Task goal :: Which lines below contain the word "something"? Copy each of them.

The data ::

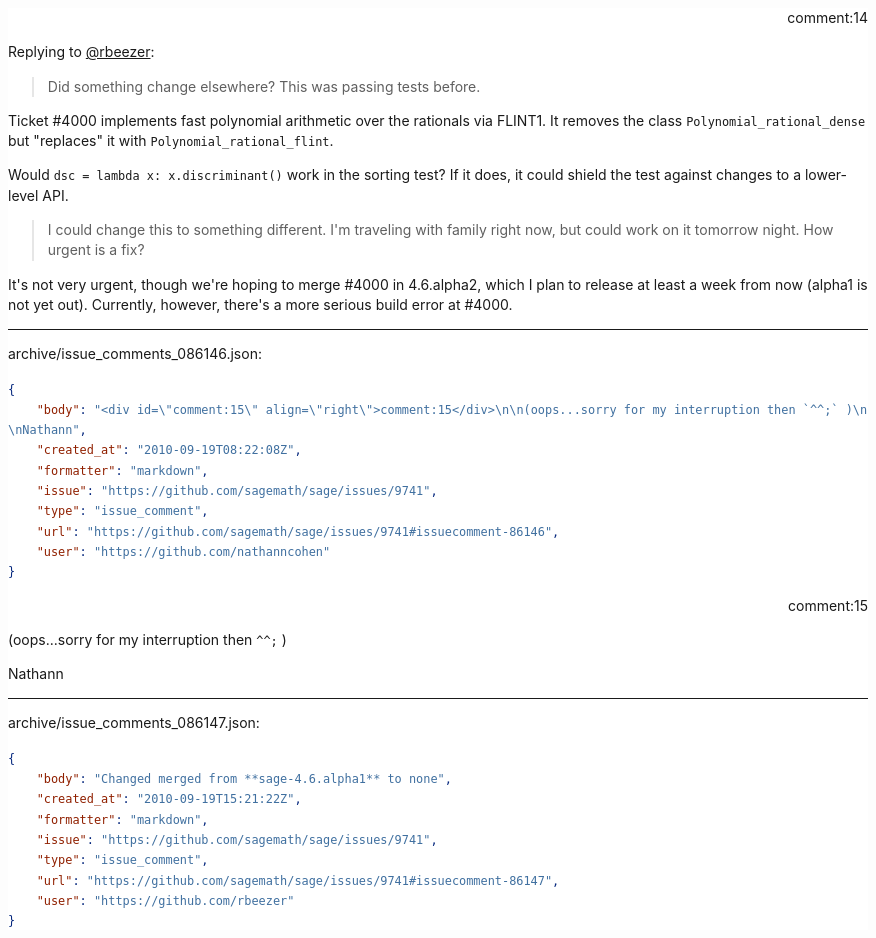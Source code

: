 <div id="comment:14" align="right">comment:14</div>

Replying to [@rbeezer](#comment%3A13):
> Did something change elsewhere?  This was passing tests before.

Ticket #4000 implements fast polynomial arithmetic over the rationals via FLINT1.  It removes the class `Polynomial_rational_dense` but "replaces" it with `Polynomial_rational_flint`.  

Would `dsc = lambda x: x.discriminant()` work in the sorting test?  If it does, it could shield the test against changes to a lower-level API.

> I could change this to something different.  I'm traveling with family right now, but could work on it tomorrow night.  How urgent is a fix?

It's not very urgent, though we're hoping to merge #4000 in 4.6.alpha2, which I plan to release at least a week from now (alpha1 is not yet out).  Currently, however, there's a more serious build error at #4000.



---

archive/issue_comments_086146.json:
```json
{
    "body": "<div id=\"comment:15\" align=\"right\">comment:15</div>\n\n(oops...sorry for my interruption then `^^;` )\n\nNathann",
    "created_at": "2010-09-19T08:22:08Z",
    "formatter": "markdown",
    "issue": "https://github.com/sagemath/sage/issues/9741",
    "type": "issue_comment",
    "url": "https://github.com/sagemath/sage/issues/9741#issuecomment-86146",
    "user": "https://github.com/nathanncohen"
}
```

<div id="comment:15" align="right">comment:15</div>

(oops...sorry for my interruption then `^^;` )

Nathann



---

archive/issue_comments_086147.json:
```json
{
    "body": "Changed merged from **sage-4.6.alpha1** to none",
    "created_at": "2010-09-19T15:21:22Z",
    "formatter": "markdown",
    "issue": "https://github.com/sagemath/sage/issues/9741",
    "type": "issue_comment",
    "url": "https://github.com/sagemath/sage/issues/9741#issuecomment-86147",
    "user": "https://github.com/rbeezer"
}
```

Problem solution ::
> Did something change elsewhere?  This was passing tests before.
> I could change this to something different.  I'm traveling with family right now, but could work on it tomorrow night.  How urgent is a fix?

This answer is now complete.